Three years ago, Stephen G. Peters had a lot of hope and aspirations for sustaining his Gentlemen’s Club in Orangeburg and watching it grow throughout South Carolina.
His local clubs were in Clark and Howard middle schools. He had aspirations of creating a program at Orangeburg-Wilkinson High School.
“We are hustling to make sure there is funding for Orangeburg-Wilkinson,” Peters said during an etiquette dinner for club members in 2005. “We just received 501-C3 status, which will help provide scholarships for college. That was always our mission, to put them on the right track. We want to make sure there is a place for them after middle school.”
Today, Peters, a former principal and teacher, has seen his clubs grow by leaps and bounds. Club members are achieving success in and out of the classrooms.
The Gentlemen’s Club stretches from one end of the country to the other, and a Ladies Club has been developed for female students. Peters, whose wife Angela is chair of the chemistry department at Claflin University, even has a headquarters here in Orangeburg.
But, there are no more Gentlemen’s Clubs here because to funding issues. There are none in the state of South Carolina. Peters is working tirelessly to change that.
“We are thinking this is the year in South Carolina,” Peters said recently while 10 GC members were in Orangeburg for a Summer Institute.
“I gave two major presentations in South Carolina this year, and we had some prospects in the Charleston area. Hopefully, we can get things up and running again,” he said.
The GC Summer Institute consisted of seventh- and eighth-graders from Kansas and Detroit.

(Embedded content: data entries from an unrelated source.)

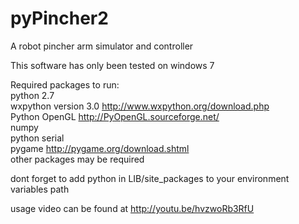 # pyPincher2
A robot pincher arm simulator and controller<br>

This software has only been tested on windows 7<br>

Required packages to run:<br>
python 2.7<br>
wxpython version 3.0     http://www.wxpython.org/download.php <br>
Python OpenGL http://PyOpenGL.sourceforge.net/ <br>
numpy <br>
python serial<br>
pygame  http://pygame.org/download.shtml <br>
other packages may be required<br>

dont forget to add python in LIB/site_packages to your environment variables path<br>

usage video can be found at http://youtu.be/hvzwoRb3RfU<br>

The club members earned the trip to Orangeburg for the institute because they received high grades on their report cards and had no behavioral issues and a 100 percent attendance.

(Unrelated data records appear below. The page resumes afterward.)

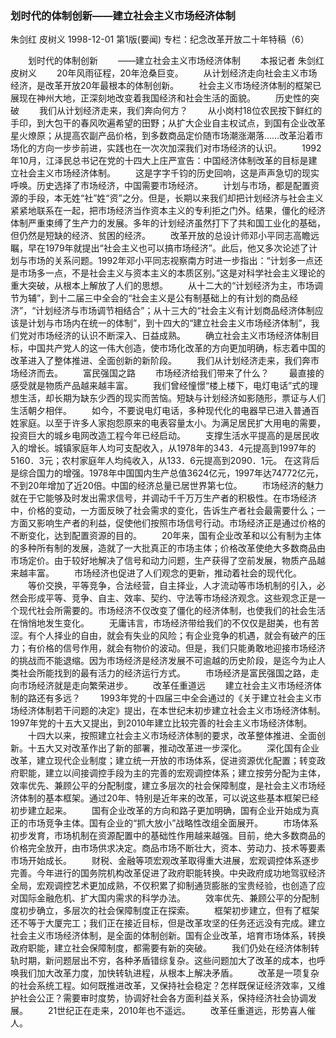 ### 划时代的体制创新——建立社会主义市场经济体制
朱剑红  皮树义
1998-12-01
第1版(要闻)
专栏：纪念改革开放二十年特稿（6）

　　划时代的体制创新
　　——建立社会主义市场经济体制
　　本报记者  朱剑红  皮树义
　　20年风雨征程，20年沧桑巨变。
　　从计划经济走向社会主义市场经济，是改革开放20年最根本的体制创新。
　　社会主义市场经济体制的框架已展现在神州大地，正深刻地改变着我国经济和社会生活的面貌。
　　历史性的突破
　　我们从计划经济走来，我们奔向何方？
　　从小岗村18位农民按下鲜红的手印，到大包干的春风吹遍希望的田野；从扩大企业自主权试点，到国有企业改革星火燎原；从提高农副产品价格，到多数商品定价随市场潮涨潮落……改革沿着市场化的方向一步步前进，实践也在一次次加深我们对市场经济的认识。
　　1992年10月，江泽民总书记在党的十四大上庄严宣告：中国经济体制改革的目标是建立社会主义市场经济体制。
　　这是字字千钧的历史回响，这是声声急切的现实呼唤。历史选择了市场经济，中国需要市场经济。
　　计划与市场，都是配置资源的手段，本无姓“社”姓“资”之分。但是，长期以来我们却把计划经济与社会主义紧紧地联系在一起，把市场经济当作资本主义的专利拒之门外。结果，僵化的经济体制严重束缚了生产力的发展。多年的计划经济虽然打下了共和国工业化的基础，但仍然是短缺的经济、贫困的经济。
　　改革开放的总设计师邓小平同志高瞻远瞩，早在1979年就提出“社会主义也可以搞市场经济”。此后，他又多次论述了计划与市场的关系问题。1992年邓小平同志视察南方时进一步指出：“计划多一点还是市场多一点，不是社会主义与资本主义的本质区别。”这是对科学社会主义理论的重大突破，从根本上解放了人们的思想。
　　从十二大的“计划经济为主，市场调节为辅”，到十二届三中全会的“社会主义是公有制基础上的有计划的商品经济”，“计划经济与市场调节相结合”；从十三大的“社会主义有计划商品经济体制应该是计划与市场内在统一的体制”，到十四大的“建立社会主义市场经济体制”，我们党对市场经济的认识不断深入、日益成熟。
　　确立社会主义市场经济体制目标，中国共产党人的这一伟大创造，使市场化改革的方向更加明确，标志着中国的改革进入了整体推进、全面创新的新阶段。
　　我们从计划经济走来，我们奔市场经济而去。
　　富民强国之路
　　市场经济给我们带来了什么？
　　最直接的感受就是物质产品越来越丰富。
　　我们曾经憧憬“楼上楼下，电灯电话”式的理想生活，却长期为缺东少西的现实而苦恼。短缺与计划经济如影随形，票证与人们生活朝夕相伴。
　　如今，不要说电灯电话，多种现代化的电器早已进入普通百姓家庭。以至于许多人家抱怨原来的电表容量太小。为满足居民扩大用电的需要，投资巨大的城乡电网改造工程今年已经启动。
　　支撑生活水平提高的是居民收入的增长。城镇家庭年人均可支配收入，从1978年的343．4元提高到1997年的5160．3元；农村家庭年人均纯收入，从133．6元提高到2090．1元。
     在这背后是综合国力的增强。1978年中国国内生产总值3624亿元，1997年达74772亿元，不到20年增加了近20倍。中国的经济总量已居世界第七位。
　　市场经济的魅力就在于它能够及时发出需求信号，并调动千千万万生产者的积极性。在市场经济中，价格的变动，一方面反映了社会需求的变化，告诉生产者社会最需要什么；一方面又影响生产者的利益，促使他们按照市场信号行动。市场经济正是通过价格的不断变化，达到配置资源的目的。
　　20年来，国有企业改革和以公有制为主体的多种所有制的发展，造就了一大批真正的市场主体；价格改革使绝大多数商品由市场定价。由于较好地解决了信号和动力问题，生产获得了空前发展，物质产品越来越丰富。
　　市场经济也促进了人们观念的更新，推动着社会的现代化。
　　等价交换，平等竞争，合法经营，自主择业，人才流动等市场机制的引入，必然会形成平等、竞争、自主、效率、契约、守法等市场经济观念。这些观念正是一个现代社会所需要的。市场经济不仅改变了僵化的经济体制，也使我们的社会生活在悄悄地发生变化。
　　无庸讳言，市场经济带给我们的不仅仅是甜美，也有苦涩。有个人择业的自由，就会有失业的风险；有企业竞争的机遇，就会有破产的压力；有价格的信号作用，就会有物价的波动。但是，我们只能勇敢地迎接市场经济的挑战而不能退缩。因为市场经济是经济发展不可逾越的历史阶段，是迄今为止人类社会所能找到的最有活力的经济运行方式。
　　市场经济是富民强国之路，走向市场经济就是走向繁荣进步。
　　改革任重道远
　　建立社会主义市场经济体制的路还有多远？
　　1993年党的十四届三中全会通过的《关于建立社会主义市场经济体制若干问题的决定》提出，在本世纪末初步建立社会主义市场经济体制。1997年党的十五大又提出，到2010年建立比较完善的社会主义市场经济体制。
　　十四大以来，按照建立社会主义市场经济体制的要求，改革整体推进、全面创新。十五大又对改革作出了新的部署，推动改革进一步深化。
　　深化国有企业改革，建立现代企业制度；建立统一开放的市场体系，促进资源优化配置；转变政府职能，建立以间接调控手段为主的完善的宏观调控体系；建立按劳分配为主体，效率优先、兼顾公平的分配制度，建立多层次的社会保障制度，是社会主义市场经济体制的基本框架。通过20年、特别是近年来的改革，可以说这些基本框架已经初步建立起来。
　　国有企业改革的方向和路子更加明确，国有企业开始成为真正的市场竞争主体。国有企业的“抓大放小”战略性改组全面展开。
　　市场体系初步发育，市场机制在资源配置中的基础性作用越来越强。目前，绝大多数商品的价格完全放开，由市场供求决定。商品市场不断壮大，资本、劳动力、技术等要素市场开始成长。
　　财税、金融等项宏观改革取得重大进展，宏观调控体系逐步完善。今年进行的国务院机构改革促进了政府职能转换。中央政府成功地驾驭经济全局，宏观调控艺术更加成熟，不仅积累了抑制通货膨胀的宝贵经验，也创造了应对国际金融危机、扩大国内需求的科学办法。
　　效率优先、兼顾公平的分配制度初步确立，多层次的社会保障制度正在探索。
　　框架初步建立，但有了框架还不等于大厦完工；我们正在接近目标，但是改革攻坚的任务还远没有完成。建立社会主义市场经济体制，是全面的体制创新。国有企业改革，培育市场体系，转换政府职能，建立社会保障制度，都需要有新的突破。
　　我们仍处在经济体制转轨时期，新问题层出不穷，各种矛盾错综复杂。这些问题加大了改革的成本，也呼唤我们加大改革力度，加快转轨进程，从根本上解决矛盾。
　　改革是一项复杂的社会系统工程。如何既推进改革，又保持社会稳定？怎样既保证经济效率，又维护社会公正？需要审时度势，协调好社会各方面利益关系，保持经济社会协调发展。
　　21世纪正在走来，2010年也不遥远。
　　改革任重道远，形势喜人催人。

“These students earned the right to take this trip this summer,” Peters said. “They had great attendance, behavior, and their grades were most improved. It was life changing for them.”
The young men got a taste of the college experience at Claflin University, where they attended classes and learned about leadership, science and math. Frank Tourville played host to the club members for dinner at Tourville Lodge, where male community leaders attended and offered advice.
“In life, everything will not be smooth, but remember that if you stumble, try to land on your back because if you can look up, you can get up,” Herman Belton said.
Belton led the club members in a golf lesson at the County Club of Orangeburg on the second day. The Peters’ were hosts to a pool party and cookout to end the institute.
“This was the boys’ first time out of their hometowns and their first airplane ride,” Peters said. “It was also their first time at a non-fast food restaurant and staying at a hotel. It was also their first introduction to a college campus.”
Peters’ Gentlemen’s Club is thriving in states across the country including Florida, Maryland, Virginia, Kansas, Washington D.C. and Ohio. Statistics are up across the board. Club members’ school attendance is up 44 percent, behavioral problems are down 42 percent and students’ academic achievement is showing gains as well, Peters said, with 29 percent of all participants passing all of their classes.
“I’m hearing from parents and teachers how the club members are being student leaders in a positive way,” he said. “I used to have teachers e-mailing me asking for help. Now students e-mail me: ‘I need you to help me.’”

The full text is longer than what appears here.